A changing and more variable climate —threatens to undermine development interventions or investments to improve the lives and livelihoods of vulnerable people.
At the June Adaptation Community Meeting, four climate change risk specialists from leading development organizations—USAID, the World Bank, the International Finance Corporation (IFC), and the Inter-American Development Bank (IDB)—came together to discuss how their respective organizations are thinking about climate risk and what processes they are putting in place to improve resilience to both current and future climate, as well as safeguard development gains.
To varying degrees all of the organizations are trying to identify–though screenings or assessments–how and to what extent increasingly frequent, longer and more severe droughts, heat waves, floods and extreme weather events will affect investments, and¬ how to use that analysis in project planning, design and implementation.
Ana Bucher, senior climate change specialist at the World Bank, and her team have been developing risk screening tools (such as the Climate Change Knowledge Portal) since 2014. Based on feedback and use, they have developed two different processes: a rapid assessment and an in-depth screening assessment that provides an analysis of exposure (high-low), identifies impacts on various sectors, and suggests possible adaptation actions to reduce risk.
“One key challenge of a screening process like this,” said Maricarmen Esquivel, climate change specialist at the IDB, “is that while screening should be done as early as possible to identify high and medium risk projects that require further analysis, often the exact details of the project location and activities are not known.” This underscores the need for iteration and adaptive management.
USAID illustrated what this iterative process could look like.
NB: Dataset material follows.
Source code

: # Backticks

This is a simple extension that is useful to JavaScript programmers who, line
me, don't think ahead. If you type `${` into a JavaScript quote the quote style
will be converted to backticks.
Since 2015 USAID has been systematically integrating climate risk management (CRM) into strategies, projects, and activities. Today, USAID has guidance documents and supporting resources in place that provide staff and implementing partners with the information and tools needed to assess, address, and adaptively manage for climate risks.
A recent stocktaking exercise found that CRM has been applied to 95 percent of new programming and is relevant to a large portion of USAID’s portfolio. USAID intends to follow up on what it learned from the stocktaking with greater attention to raising awareness of the CRM process and resources to support it. USAID will also focus on CRM follow-through to encourage incorporating results of climate risk assessments into solicitations, implementation, and monitoring, evaluation, and learning processes.
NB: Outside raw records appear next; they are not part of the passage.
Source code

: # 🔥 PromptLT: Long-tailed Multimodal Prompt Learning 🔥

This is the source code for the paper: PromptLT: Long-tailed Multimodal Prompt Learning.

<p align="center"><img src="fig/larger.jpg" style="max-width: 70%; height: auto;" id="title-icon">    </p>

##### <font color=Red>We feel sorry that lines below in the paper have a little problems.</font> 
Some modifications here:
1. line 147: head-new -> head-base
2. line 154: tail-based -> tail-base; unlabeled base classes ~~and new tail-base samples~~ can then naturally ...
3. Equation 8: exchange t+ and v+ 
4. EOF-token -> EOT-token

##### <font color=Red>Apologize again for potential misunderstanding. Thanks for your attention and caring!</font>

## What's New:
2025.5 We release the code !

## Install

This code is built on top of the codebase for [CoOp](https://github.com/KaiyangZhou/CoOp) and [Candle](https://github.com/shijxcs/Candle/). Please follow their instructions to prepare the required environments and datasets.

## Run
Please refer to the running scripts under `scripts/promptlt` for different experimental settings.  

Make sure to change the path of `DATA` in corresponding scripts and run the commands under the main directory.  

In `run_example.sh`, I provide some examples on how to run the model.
This issue of post-screening follow-through (moving from assessment to integration into project design and implementation), was a challenge recognized by all the organizations. “Operationalizing is hard,” admitted Becky Chacko, senior climate change specialist at USAID, “but part of the solution is to build internal capacity building for people working in a variety of non-climate sectors, to just get them thinking about these issues so they can design better programs.” Esquivel highlighted the importance of building capacity within the country to both develop climate information and implement adaptation actions.
David Gibson, a senior environmental specialist from the IFC, added that simplifying messaging to both internal and external stakeholders on climate risk is key. The climate adaptation and mitigation discussion and attention to long-term projections need to be more practically trained at the transaction level for many financial institutions. Although the IFC does identify climate risks and impacts within its risks assessment framework under Performance Standard 1 (Assessment and Management of Environmental and Social Risks and Impacts), there are not yet detailed requirements for climate risks in particular investments. The IFC is increasing the use geospatial analytics and real-time weather models to assess business continuity and environmental, social, and governance risks related to climate variability (e.g. floods, fires, droughts). The IFC is also developing new Risk Resilience Management Tools to site sectoral climate risks more consistently.
While many challenges remain—such as capacity building and developing indicators of success—the benefits of managing for climate risks are clear. In the recent stocktaking exercise, USAID found that CRM improved sustainability and resilience of program activities, reduced exposure to climate hazards, and allowed for overall better program design. CRM, then, should not be thought of as an obstacle to bringing new projects online, but rather as an integral part of creating a pathway to greater development impact.